Battling Medicare Fraud:
Ting v. 21st Century Oncology
DISCLAIMER: THIS POST CONCERNS A CLIENT OF THE EMPLOYMENT LAW GROUP® LAW FIRM. THE RESULTS OF ALL CASES DEPEND ON A VARIETY OF FACTORS UNIQUE TO EACH CASE. PAST SUCCESSES DO NOT PREDICT OR GUARANTEE FUTURE SUCCESSES.
In March 2016, cancer-care giant 21st Century Oncology agreed to pay $34.7 million to settle allegations that it billed government insurance programs, including Medicare, for unnecessary services. Our whistleblower attorneys represented Joseph Ting, the medical physicist whose courage brought the alleged fraud to light — and recovered millions for taxpayers.
Dr. Ting resigned from 21st Century Oncology in 2014 because he disapproved of its radiation therapy practices, which he felt were designed to maximize profits — not patients' health. Then he filed a lawsuit under the False Claims Act (FCA), a law originally signed by President Abraham Lincoln in 1863.
The FCA makes it illegal to bilk the government via schemes such as billing Medicare for unnecessary procedures. It protects people who report such wrongdoing and, under certain conditions, allows these whistleblowers to collect a reward of up to 30% of recovered funds.
In this case, Dr. Ting will collect more than $7 million for doing the right thing.

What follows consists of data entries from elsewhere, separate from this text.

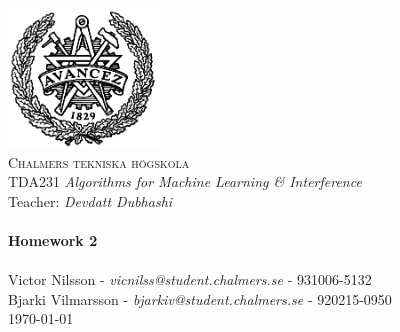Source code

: 
\begin{titlepage}
\begin{center}


~\\[1.0cm]
 \includegraphics[width=0.3\textwidth]{Figures/chalmers.png}~\\[1.0cm]

\textsc{\LARGE Chalmers tekniska högskola}\\[0.3cm]
TDA231 \textit{Algorithms for Machine Learning \& Interference}\\
Teacher: \textit{Devdatt Dubhashi} \\

\HRule \\[0.3cm]
{ \huge \bfseries Homework 2 \\[0.3cm] }
\HRule \\[0.3cm]

Victor Nilsson  -  \textit{vicnilss@student.chalmers.se} - 931006-5132\\ [0.3cm]
Bjarki Vilmarsson  -  \textit{bjarkiv@student.chalmers.se} - 920215-0950\\ [0.3cm]


\vfill
{\large \today}

\end{center}
\end{titlepage}

\newpage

Dr. Ting is one of many healthcare professionals who have been represented by The Employment Law Group® law firm. Our clients have included Medicare coders, billing specialists, EMTs, nurses, doctors, accountants, hospice workers, nursing home staff, and other licensed professionals. Our FCA outcomes include a $57 million settlement and — at trial — an $819,000 damages award for retaliation against a whistleblower.
Reporting Medicare Fraud & Abuse
Recently the U.S. government awarded a TELG client 20% of its settlement with a Florida sleep-disorder clinic that was accused of pretending to diagnose sleep problems with equipment that was either broken or non-existent. Two TELG clients helped the government reach a $2.8 million settlement with a network of clinics that billed Medicare for services supposedly performed by approved physical therapists — even though the therapy actually was conducted by other staff members.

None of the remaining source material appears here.